Via ESPN, October 2011. |
People saying The Former Guy incriminated himself last week with his remarkable statement wishing Pence had "overturned the Election"
"If the Vice President (Mike Pence) had 'absolutely no right' to change the Presidential Election results in the Senate, despite fraud and many other irregularities, how come the Democrats and RINO Republicans, like Wacky Susan Collins, are desperately trying to pass legislation that will not allow the Vice President to change the results of the election? Actually, what they are saying, is that Mike Pence did have the right to change the outcome, and they now want to take that right away. Unfortunately, he didn't exercise that power, he could have overturned the Election!"
are misreading the way he and his ghostwriter are thinking: the "overturning" he's talking about would not be a crime at all, but simple justice, to his mind, because he's better attuned to sports than democracy.
It's the way supporters of Mandaloun, the horse who finished second in last year's Kentucky Derby, believed Medina Spirit's victory should be "overturned"—people used the word—after it came out that the winner had failed drug tests for steroid use before and after the race.

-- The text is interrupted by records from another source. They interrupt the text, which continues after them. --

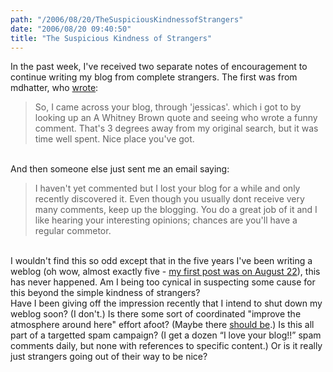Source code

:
 ```yaml
---
path: "/2006/08/20/TheSuspiciousKindnessofStrangers" 
date: "2006/08/20 09:40:50" 
title: "The Suspicious Kindness of Strangers" 
---
```

In the past week, I've received two separate notes of encouragement to continue writing my blog from complete strangers. The first was from mdhatter, who <a href="http://typewriting.org/2006/08/07/Regular_Wednesday_Night_Gigs%2C_Likely_Moving/#comment-3679">wrote</a>:<br><blockquote>So, I came across your blog, through 'jessicas'. which i got to by looking up an A Whitney Brown quote and seeing who wrote a funny comment. That's 3 degrees away from my original search, but it was time well spent. Nice place you've got.</blockquote><br>And then someone else just sent me an email saying:<br><blockquote>I haven't yet commented but I lost your blog for a while and only recently discovered it. Even though you usually dont receive very many comments, keep up the blogging. You do a great job of it and I like hearing your interesting opinions; chances are you'll have a regular commetor.</blockquote><br>I wouldn't find this so odd except that in the five years I've been writing a weblog (oh wow, almost exactly five - <a href="http://meme3.blogspot.com/2001_08_19_meme3_archive.html">my first post was on August 22</a>), this has never happened. Am I being too cynical in suspecting some cause for this beyond the simple kindness of strangers?<br>Have I been giving off the impression recently that I intend to shut down my weblog soon? (I don't.) Is there some sort of coordinated "improve the atmosphere around here" effort afoot? (Maybe there <a href="http://bbgun.burningbird.net/fooflah/eat-the-red-couch/">should be</a>.) Is this all part of a targetted spam campaign? (I get a dozen <q>I love your blog!!</q> spam comments daily, but none with references to specific content.) Or is it really just strangers going out of their way to be nice?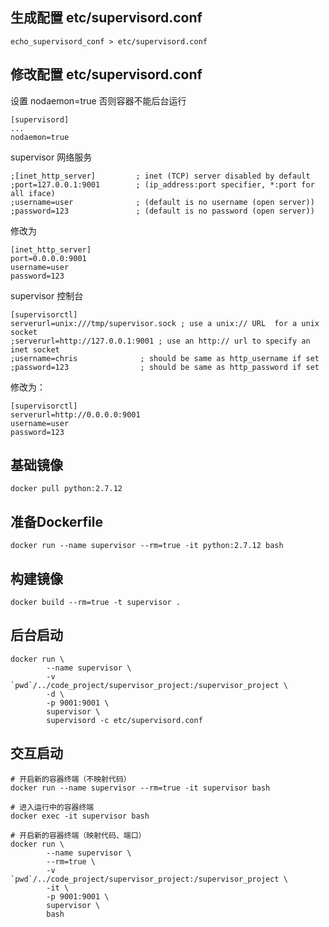 ## 生成配置 etc/supervisord.conf
```
echo_supervisord_conf > etc/supervisord.conf
```

## 修改配置 etc/supervisord.conf
设置 nodaemon=true 否则容器不能后台运行
```
[supervisord]
...
nodaemon=true
```

supervisor 网络服务
```
;[inet_http_server]         ; inet (TCP) server disabled by default
;port=127.0.0.1:9001        ; (ip_address:port specifier, *:port for all iface)
;username=user              ; (default is no username (open server))
;password=123               ; (default is no password (open server))
```
修改为
```
[inet_http_server]
port=0.0.0.0:9001
username=user
password=123
```

supervisor 控制台
```
[supervisorctl]
serverurl=unix:///tmp/supervisor.sock ; use a unix:// URL  for a unix socket
;serverurl=http://127.0.0.1:9001 ; use an http:// url to specify an inet socket
;username=chris              ; should be same as http_username if set
;password=123                ; should be same as http_password if set
```
修改为：
```
[supervisorctl]
serverurl=http://0.0.0.0:9001
username=user
password=123
```


## 基础镜像
```
docker pull python:2.7.12
```

## 准备Dockerfile
```
docker run --name supervisor --rm=true -it python:2.7.12 bash
```

## 构建镜像
```
docker build --rm=true -t supervisor .
```

## 后台启动
```
docker run \
        --name supervisor \
        -v `pwd`/../code_project/supervisor_project:/supervisor_project \
        -d \
        -p 9001:9001 \
        supervisor \
        supervisord -c etc/supervisord.conf
```

## 交互启动
```
# 开启新的容器终端（不映射代码）
docker run --name supervisor --rm=true -it supervisor bash

# 进入运行中的容器终端
docker exec -it supervisor bash

# 开启新的容器终端（映射代码、端口）
docker run \
        --name supervisor \
        --rm=true \
        -v `pwd`/../code_project/supervisor_project:/supervisor_project \
        -it \
        -p 9001:9001 \
        supervisor \
        bash
```

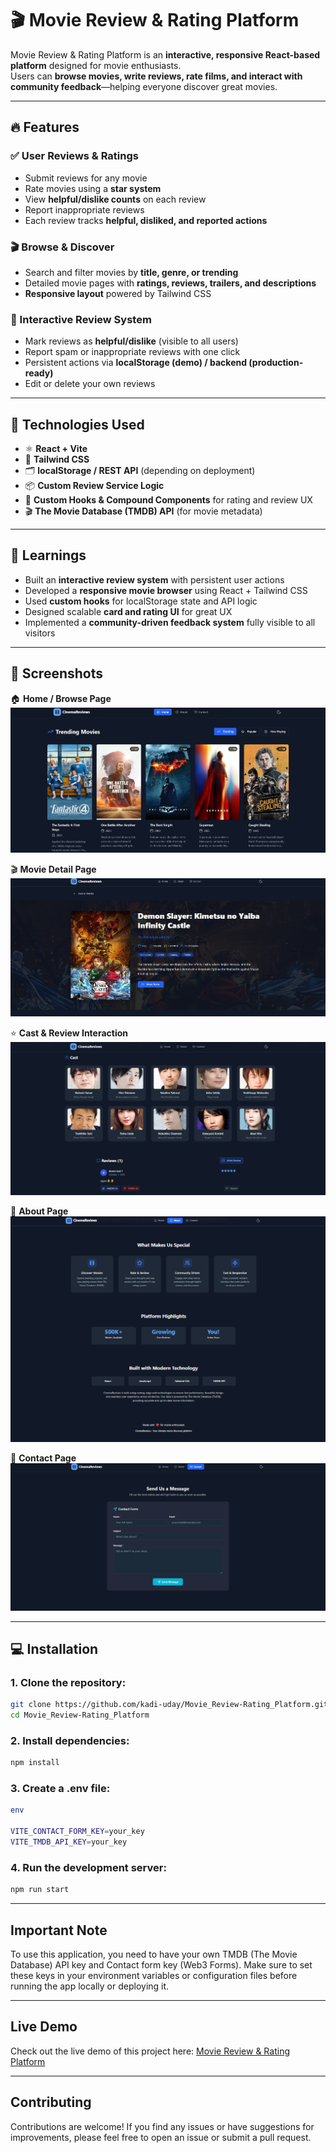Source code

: # 🎬 Movie Review & Rating Platform

Movie Review & Rating Platform is an **interactive, responsive React-based platform** designed for movie enthusiasts.  
Users can **browse movies, write reviews, rate films, and interact with community feedback**—helping everyone discover great movies.  

---

## 🔥 Features

### ✅ User Reviews & Ratings
- Submit reviews for any movie  
- Rate movies using a **star system**  
- View **helpful/dislike counts** on each review  
- Report inappropriate reviews  
- Each review tracks **helpful, disliked, and reported actions**  

### 🎬 Browse & Discover
- Search and filter movies by **title, genre, or trending**  
- Detailed movie pages with **ratings, reviews, trailers, and descriptions**  
- **Responsive layout** powered by Tailwind CSS  

### 🧩 Interactive Review System
- Mark reviews as **helpful/dislike** (visible to all users)  
- Report spam or inappropriate reviews with one click  
- Persistent actions via **localStorage (demo) / backend (production-ready)**  
- Edit or delete your own reviews  

---

## 🧪 Technologies Used
- ⚛️ **React + Vite**  
- 🧵 **Tailwind CSS**  
- 🗂️ **localStorage / REST API** (depending on deployment)  
- 📦 **Custom Review Service Logic**  
- 🧪 **Custom Hooks & Compound Components** for rating and review UX  
- 🎬 **The Movie Database (TMDB) API** (for movie metadata)  

---

## 📘 Learnings
- Built an **interactive review system** with persistent user actions  
- Developed a **responsive movie browser** using React + Tailwind CSS  
- Used **custom hooks** for localStorage state and API logic  
- Designed scalable **card and rating UI** for great UX  
- Implemented a **community-driven feedback system** fully visible to all visitors  

---

## 📸 Screenshots

🏠 **Home / Browse Page**  
![Home Page](public/screenshots/movie-review-rating-platform-1.png)

🎬 **Movie Detail Page**  
![Movie Detail](public/screenshots/movie-review-rating-platform-2.png)

⭐ **Cast & Review Interaction**  
![Cast & Review Interaction](public/screenshots/movie-review-rating-platform-3.png)

💬 **About Page**  
![About Page](public/screenshots/movie-review-rating-platform-4.png)

📱 **Contact Page**  
![Contact Page](public/screenshots/movie-review-rating-platform-5.png)

---

## 💻 Installation

### 1. Clone the repository:

```bash
git clone https://github.com/kadi-uday/Movie_Review-Rating_Platform.git
cd Movie_Review-Rating_Platform
```

### 2. Install dependencies:

```bash
npm install
```

### 3. Create a .env file:
```bash
env

VITE_CONTACT_FORM_KEY=your_key
VITE_TMDB_API_KEY=your_key
```

### 4. Run the development server:

```bash
npm run start
```

---

## Important Note

To use this application, you need to have your own TMDB (The Movie Database) API key and Contact form key (Web3 Forms). Make sure to set these keys in your environment variables or configuration files before running the app locally or deploying it.

---

## Live Demo

Check out the live demo of this project here:
[Movie Review & Rating Platform](https://movie-review-rating-platfrom.netlify.app/)

---

## Contributing

Contributions are welcome! If you find any issues or have suggestions for improvements, please feel free to open an issue or submit a pull request.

Nobody suggested Medina Spirit hadn't finished first, they'd seen it with their own eyes, but they believed his trainer, Bob Baffert, had disqualified him, and therefore Mandaloun should get the roses and the purse. (In the end, he kept the title, finished second in the Breeders' Cup Classic and third in the Preakness, and, sadly, died in early December after a workout, like a startling number of Baffert's charges—more than 74 deaths since 2000)
Trump, in the same way, wants the authorities to disqualify Biden, by the book, and recognize him as the winner. He's aware that Biden came out ahead in the vote counts, but who knows if it was legitimate or not? His understanding of the whole counting process is so weak that he can't believe anybody really knows, and moreover, in his long life experience, everybody cheats. Look at his buddies Belichek and Brady and those deflated footballs! So why shouldn't Trump be given a chance to catch Biden at whatever he did?
After all, he got more votes than any sitting president in history (there he sounds more like a baseball fan than a racing fan, coming up with the arcane statistic that proves he's the best), and look at all the people who showed up for the rallies! Given all the suspicion, if you can't prove Trump actually won, why can't the authorities declare the election a technical draw and let Trump keep the title, like Bernard Hopkins up there? Nobody caught Trump cheating, did they? I mean not really, right?
But the other thing I wanted to say is that this is really nothing less than a blindingly stupid version of the relatively sophisticated way Republicans, or conservatives, actually think, with their standard defense of the Electoral College and the maxim that the US is a "constitutional republic, not a democracy". They mean it's not the people who decide who wins, it's the officials: they too see electoral politics as a sport that you win, not by being the most "popular" (that would be so crude!), but by being the most creative and disciplined—by following the rules of the game cunningly, covering your fouls better than the other guy, and working the refs as hard as they'll let you.
The perfect Republican politician is Mitch McConnell, with his invincible contempt for popularity, winning race after race with a 38% approval rating, mouthing pieties about "what the American people don't want" when he means "what I don't want", and making no use of his power other than to keep being powerful. As I keep saying, their game is the 18th-century game of undoing democracy. And that's why they're stuck with Trump, because while his game is distasteful and extremely unorthodox, it did the job remarkably well and left them without another approach, but also because they really don't see, in a strictly moral sense, what's wrong with it.